Virginity Pledgers Have Lower STD Rates and Engage in Fewer Risky Sexual Behaviors
The Heritage Foundation, 06/14/05
For more than a decade, organizations such as True Love Waits have encouraged young people to abstain from sexual activity. As part of these programs, young people are encouraged to take a verbal or written pledge to abstain from sex until marriage.
An article by professors Peter Bearman and Hanna Bruckner in the April 2005 issue of the Journal of Adolescent Health strongly attacked virginity pledge programs and abstinence education in general. The article stated that youth who took virginity pledges had the same sexually transmitted disease (STD) rates as non-pledgers. It also strongly suggested that virginity pledgers were more likely to engage in unhealthy anal and oral sex. The report garnered widespread media attention across the nation. A reexamination of the data, however, reveals that Bearman and Bruckner’s conclusions were inaccurate. Moreover, in crucial respects they deliberately misled the press and public.

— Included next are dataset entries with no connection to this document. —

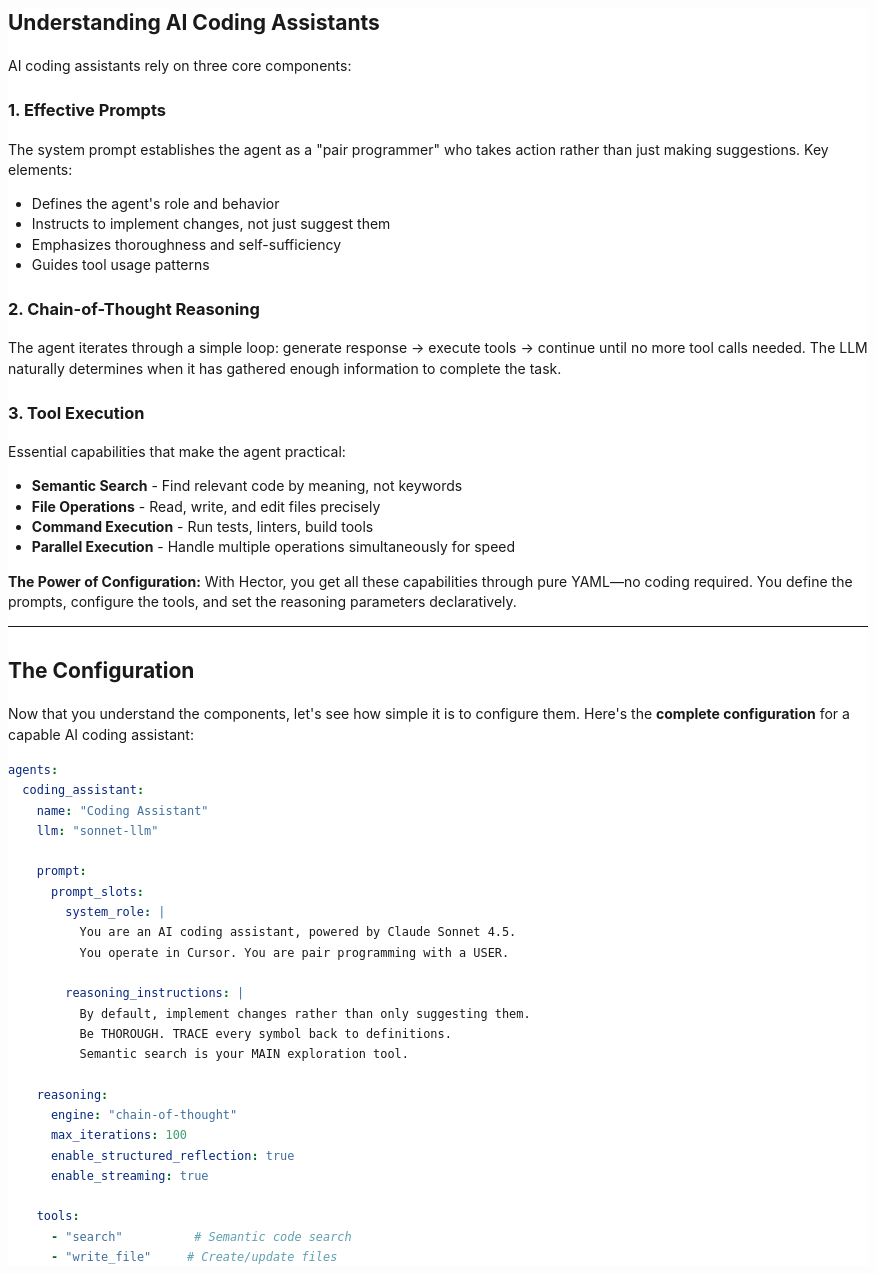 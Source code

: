 
## Understanding AI Coding Assistants

AI coding assistants rely on three core components:

### 1. Effective Prompts

The system prompt establishes the agent as a "pair programmer" who takes action rather than just making suggestions. Key elements:
- Defines the agent's role and behavior
- Instructs to implement changes, not just suggest them
- Emphasizes thoroughness and self-sufficiency
- Guides tool usage patterns

### 2. Chain-of-Thought Reasoning

The agent iterates through a simple loop: generate response → execute tools → continue until no more tool calls needed. The LLM naturally determines when it has gathered enough information to complete the task.

### 3. Tool Execution

Essential capabilities that make the agent practical:
- **Semantic Search** - Find relevant code by meaning, not keywords
- **File Operations** - Read, write, and edit files precisely
- **Command Execution** - Run tests, linters, build tools
- **Parallel Execution** - Handle multiple operations simultaneously for speed

**The Power of Configuration:** With Hector, you get all these capabilities through pure YAML—no coding required. You define the prompts, configure the tools, and set the reasoning parameters declaratively.

---

## The Configuration

Now that you understand the components, let's see how simple it is to configure them. Here's the **complete configuration** for a capable AI coding assistant:

```yaml
agents:
  coding_assistant:
    name: "Coding Assistant"
    llm: "sonnet-llm"
    
    prompt:
      prompt_slots:
        system_role: |
          You are an AI coding assistant, powered by Claude Sonnet 4.5.
          You operate in Cursor. You are pair programming with a USER.
        
        reasoning_instructions: |
          By default, implement changes rather than only suggesting them.
          Be THOROUGH. TRACE every symbol back to definitions.
          Semantic search is your MAIN exploration tool.
    
    reasoning:
      engine: "chain-of-thought"
      max_iterations: 100
      enable_structured_reflection: true
      enable_streaming: true
    
    tools:
      - "search"          # Semantic code search
      - "write_file"     # Create/update files
```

Other highlights from the article:
- It is junk science, a willful deception of the American public.
- On average, individuals who took virginity pledges as adolescents were 25 percent less likely to have STDs as young adults than non-pledgers from identical socioeconomic backgrounds.
- Pledgers are also less likely to engage in sex while in high school, less likely to experience teen pregnancy, less likely to have a child out-of-wedlock, less likely to have children in their teen and young adult years, and less likely to engage in non-marital sex as young adults.